* **Work item**
Starting with the first line of the data below, copy each line up to and including the one containing "We've now bound". Pictures stay out.

* **Supplied material**
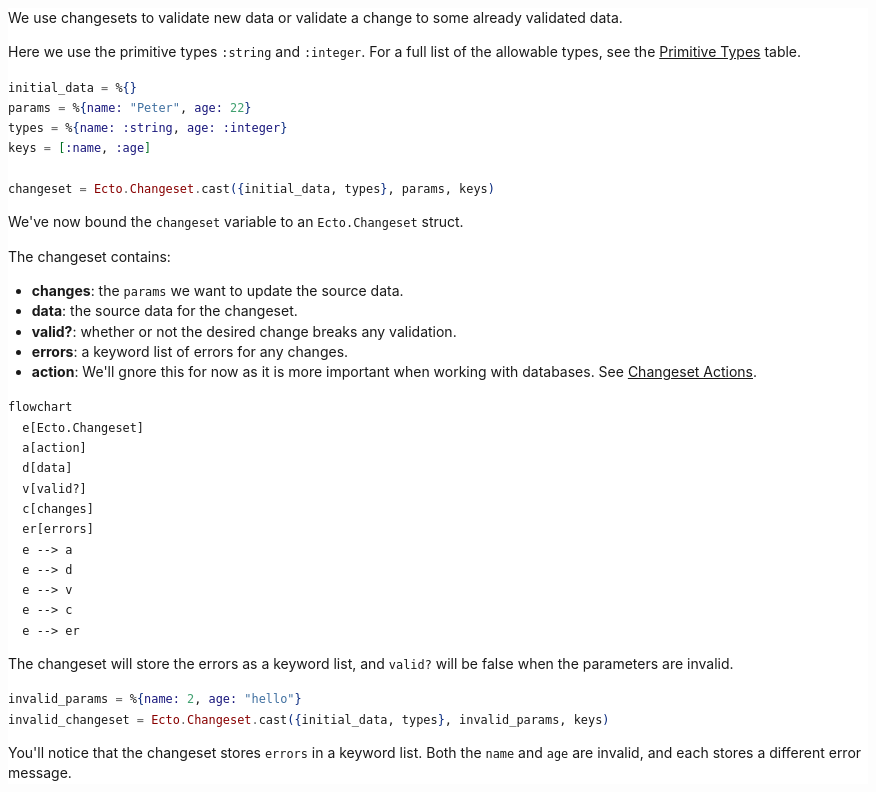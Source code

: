

We use changesets to validate new data or validate a change to some already validated data.

Here we use the primitive types `:string` and `:integer`. For a full list of
the allowable types, see the [Primitive Types](https://hexdocs.pm/ecto/Ecto.Schema.html#module-primitive-types) table.

```elixir
initial_data = %{}
params = %{name: "Peter", age: 22}
types = %{name: :string, age: :integer}
keys = [:name, :age]

changeset = Ecto.Changeset.cast({initial_data, types}, params, keys)
```

We've now bound the `changeset` variable to an `Ecto.Changeset` struct.

The changeset contains:

* **changes**: the `params` we want to update the source data.
* **data**: the source data for the changeset.
* **valid?**: whether or not the desired change breaks any validation.
* **errors**: a keyword list of errors for any changes.
* **action**: We'll gnore this for now as it is more important when working with databases. See [Changeset Actions](https://hexdocs.pm/ecto/Ecto.Changeset.html#module-changeset-actions).



```mermaid
flowchart
  e[Ecto.Changeset]
  a[action]
  d[data]
  v[valid?]
  c[changes]
  er[errors]
  e --> a
  e --> d
  e --> v
  e --> c
  e --> er
```



The changeset will store the errors as a keyword list, and `valid?` will be false when the parameters
are invalid.

```elixir
invalid_params = %{name: 2, age: "hello"}
invalid_changeset = Ecto.Changeset.cast({initial_data, types}, invalid_params, keys)
```

You'll notice that the changeset stores `errors` in a keyword list. Both the `name` and `age` are invalid, and each stores a different error message.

* **Result for this task**
Source code

:

We use changesets to validate new data or validate a change to some already validated data.

Here we use the primitive types `:string` and `:integer`. For a full list of
the allowable types, see the [Primitive Types](https://hexdocs.pm/ecto/Ecto.Schema.html#module-primitive-types) table.

```elixir
initial_data = %{}
params = %{name: "Peter", age: 22}
types = %{name: :string, age: :integer}
keys = [:name, :age]

changeset = Ecto.Changeset.cast({initial_data, types}, params, keys)
```

We've now bound the `changeset` variable to an `Ecto.Changeset` struct.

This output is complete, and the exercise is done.